My student Parasaran Raman and I are at the SIAM Conference on Data Mining (SDM) 2011, where he's presenting this paper on "spatially aware" consensus. In between preparation for his very first conference talk (yay!) he had enough time to jot down his thoughts on day 1. As usual, I've done light editing for formatting, and take responsibility for all errors in transmission. Note that SIAM hasn't yet placed papers online, and so when available I'll add links.
Collecting real data has always been a real problem for me. All the experiments with synthetically generated data and shouting "bingo!" after getting good results on them for the meta-clustering problems that I work on, was getting too boring. SDM11 had a tutorial on "Data Mining for Healthcare management" and I was interested to see what kind of healthcare-related data I can get to play with. Especially because almost all of the papers that uses consensus clustering techniques on real data have been motivated by analysis of either microarray gene expression or protien sequences. Prasanna Desikan of Allina Hospitals and Clinics talked about how terabytes of data generated by multiple sources drives the need for efficient knowledge based systems. It was heartening to see many publicly available datasets that require mining. The key challenges from a strictly CS perspective are the usual (1) Dealing with missing data/attributes and (2) Outliers and noisy data which are even more pronounced in the healthcare sector.
I also sat through a few talks in the classification session. Byron Wallace talked about letting multiple experts involve in active learning and "who should label what?". The talk focussed on how a single infallible oracle is impractical and stressed the need for multiple experts. The key idea was to save the hard questions that are usually not many for the experienced labelers who are expensive and let the inexperienced labelers do the load of work when the questions are rather easy. An interesting question that came up was about the feasibility of partitioning the question set into easy and hard.
Sanjay Chawla talked about supervised learning for skewed data where the classes of different sizes causes the hyperplane separating the classes to be pushed towards the class with lesser points (ed: the imbalanced classification problem). The solution provided was to use a quadratic mean loss instead of just the arithmetic mean. The loss function is convex and can be solved by usual convex solvers.
Liang Sun spoke about a boosting framework for to learn the optimal combination of individual base kernel classifiers. The algorithm goes through multiple boosting trials. During each trial, one classifier for each kernel is learned. The 'multi-kernel' classifier for each stage in the boosting process is a function of the input classifiers. Their choice is to pick the best one. The boosing process itself is otherwise similar to AdaBoost.
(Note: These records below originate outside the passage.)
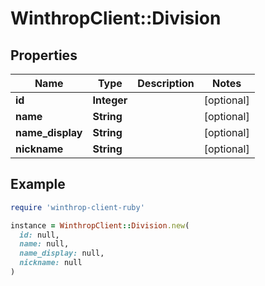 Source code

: # WinthropClient::Division

## Properties

| Name | Type | Description | Notes |
| ---- | ---- | ----------- | ----- |
| **id** | **Integer** |  | [optional] |
| **name** | **String** |  | [optional] |
| **name_display** | **String** |  | [optional] |
| **nickname** | **String** |  | [optional] |

## Example

```ruby
require 'winthrop-client-ruby'

instance = WinthropClient::Division.new(
  id: null,
  name: null,
  name_display: null,
  nickname: null
)
```

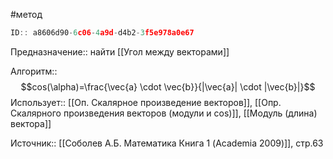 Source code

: #метод

```javascript
ID:: a8606d90-6c06-4a9d-d4b2-3f5e978a0e67
```

Предназначение:: найти [[Угол между векторами]]

Алгоритм:: $$cos(\alpha)=\frac{\vec{a} \cdot \vec{b}}{|\vec{a}| \cdot |\vec{b}|}$$
Использует:: [[Оп. Скалярное произведение векторов]], [[Опр. Скалярного произведения векторов (модули и cos)]], [[Модуль (длина) вектора]]

Источник:: [[Соболев А.Б. Математика Книга 1 (Academia 2009)]], стр.63
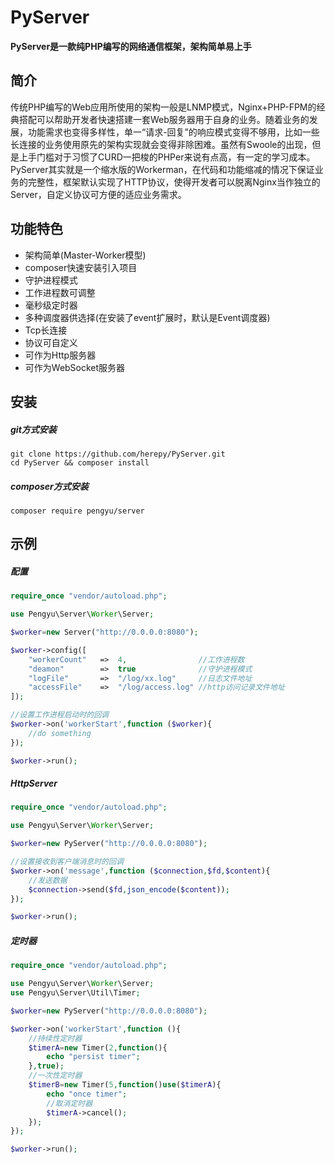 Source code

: # PyServer

**PyServer是一款纯PHP编写的网络通信框架，架构简单易上手**

## 简介

传统PHP编写的Web应用所使用的架构一般是LNMP模式，Nginx+PHP-FPM的经典搭配可以帮助开发者快速搭建一套Web服务器用于自身的业务。随着业务的发展，功能需求也变得多样性，单一“请求-回复”的响应模式变得不够用，比如一些长连接的业务使用原先的架构实现就会变得非除困难。虽然有Swoole的出现，但是上手门槛对于习惯了CURD一把梭的PHPer来说有点高，有一定的学习成本。PyServer其实就是一个缩水版的Workerman，在代码和功能缩减的情况下保证业务的完整性，框架默认实现了HTTP协议，使得开发者可以脱离Nginx当作独立的Server，自定义协议可方便的适应业务需求。

## 功能特色

- 架构简单(Master-Worker模型)
- composer快速安装引入项目
- 守护进程模式
- 工作进程数可调整
- 毫秒级定时器
- 多种调度器供选择(在安装了event扩展时，默认是Event调度器)
- Tcp长连接
- 协议可自定义
- 可作为Http服务器
- 可作为WebSocket服务器

## 安装

##### git方式安装
```shell
git clone https://github.com/herepy/PyServer.git
cd PyServer && composer install
```

##### composer方式安装
```shell
composer require pengyu/server
```

## 示例

##### 配置
```php
require_once "vendor/autoload.php";

use Pengyu\Server\Worker\Server;

$worker=new Server("http://0.0.0.0:8080");

$worker->config([
    "workerCount"   =>  4,                //工作进程数
    "deamon"        =>  true              //守护进程模式
    "logFile"       =>  "/log/xx.log"     //日志文件地址
    "accessFile"    =>  "/log/access.log" //http访问记录文件地址
]);

//设置工作进程启动时的回调
$worker->on('workerStart',function ($worker){
    //do something
});

$worker->run();
```

##### HttpServer

```php
require_once "vendor/autoload.php";

use Pengyu\Server\Worker\Server;

$worker=new PyServer("http://0.0.0.0:8080");

//设置接收到客户端消息时的回调
$worker->on('message',function ($connection,$fd,$content){
    //发送数据
    $connection->send($fd,json_encode($content));
});

$worker->run();
```
##### 定时器
```php
require_once "vendor/autoload.php";

use Pengyu\Server\Worker\Server;
use Pengyu\Server\Util\Timer;

$worker=new PyServer("http://0.0.0.0:8080");

$worker->on('workerStart',function (){
    //持续性定时器
    $timerA=new Timer(2,function(){
        echo "persist timer";
    },true);
    //一次性定时器
    $timerB=new Timer(5,function()use($timerA){
        echo "once timer";
        //取消定时器
        $timerA->cancel();
    });
});

$worker->run();
```


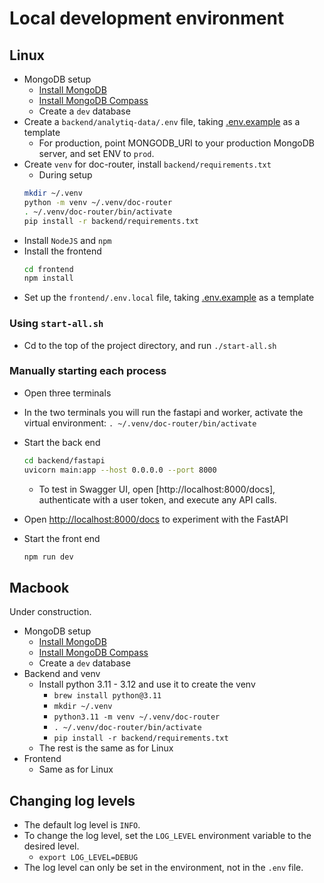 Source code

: # Local development environment

## Linux
* MongoDB setup
  * [Install MongoDB](https://medium.com/@nkav2447/how-to-download-and-install-mongodb-on-fedora-40-2db148a7c2f0)
  * [Install MongoDB Compass](https://www.mongodb.com/try/download/compass)
  * Create a `dev` database
* Create a `backend/analytiq-data/.env` file, taking [.env.example](../backend/analytiq_data/.env.example) as a template
  * For production, point MONGODB_URI to your production MongoDB server, and set ENV to `prod`.
* Create `venv` for doc-router, install `backend/requirements.txt`
  * During setup
  ```bash
  mkdir ~/.venv
  python -m venv ~/.venv/doc-router
  . ~/.venv/doc-router/bin/activate
  pip install -r backend/requirements.txt
  ```
* Install `NodeJS` and `npm`
* Install the frontend
  ```bash
  cd frontend
  npm install
  ```
* Set up the `frontend/.env.local` file, taking [.env.example](../frontend/.env.example) as a template

### Using `start-all.sh`
* Cd to the top of the project directory, and run `./start-all.sh`

### Manually starting each process
* Open three terminals
* In the two terminals you will run the fastapi and worker, activate the virtual environment: `. ~/.venv/doc-router/bin/activate`
* Start the back end
  ```bash
  cd backend/fastapi
  uvicorn main:app --host 0.0.0.0 --port 8000
  ```
  * To test in Swagger UI, open [http://localhost:8000/docs], authenticate with a user token, and execute any API calls.
* Open [http://localhost:8000/docs](http://localhost:8000/docs) to experiment with the FastAPI

* Start the front end
  ```bash
  npm run dev
  ```

## Macbook
Under construction.
* MongoDB setup
  * [Install MongoDB](https://www.mongodb.com/docs/manual/tutorial/install-mongodb-on-os-x/)
  * [Install MongoDB Compass](https://www.mongodb.com/try/download/compass)
  * Create a `dev` database
* Backend and venv
  * Install python 3.11 - 3.12 and use it to create the venv
    * `brew install python@3.11`
    * `mkdir ~/.venv`
    * `python3.11 -m venv ~/.venv/doc-router`
    * `. ~/.venv/doc-router/bin/activate`
    * `pip install -r backend/requirements.txt`
  * The rest is the same as for Linux
* Frontend
  * Same as for Linux

## Changing log levels
* The default log level is `INFO`.
* To change the log level, set the `LOG_LEVEL` environment variable to the desired level.
  * `export LOG_LEVEL=DEBUG`
* The log level can only be set in the environment, not in the `.env` file.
There was also a lightning session and true to its name, there were 25 talks in 75 minutes! I could relate to a meta-clustering work by Yi Zhang and Tao Li where the goal was to find a k-consensus solution from a bunch of input partitions of the same data. The method works in four steps: (1) generate multiple input partitions, (2) use Mallows distance (Zhou et. al.) to compute distance between partitions, (3) build a hierarchy over the partitions and make a cut to get a 'clustering' of partitions and (4) generate a consensus partition on each 'cluster' from the cut. I have found it difficult to find data that admits multiple partitions that are good but different from each other at the same time, and that make me ask the question "How do you generate the different partitions?". The answer sadly was "We run kmeans 38 times!". I am still looking for a motivation for multiple alternate partitions.
The reception had just cheese and a few veggies, but I have been having some good food here in Phoenix and I am not complaining.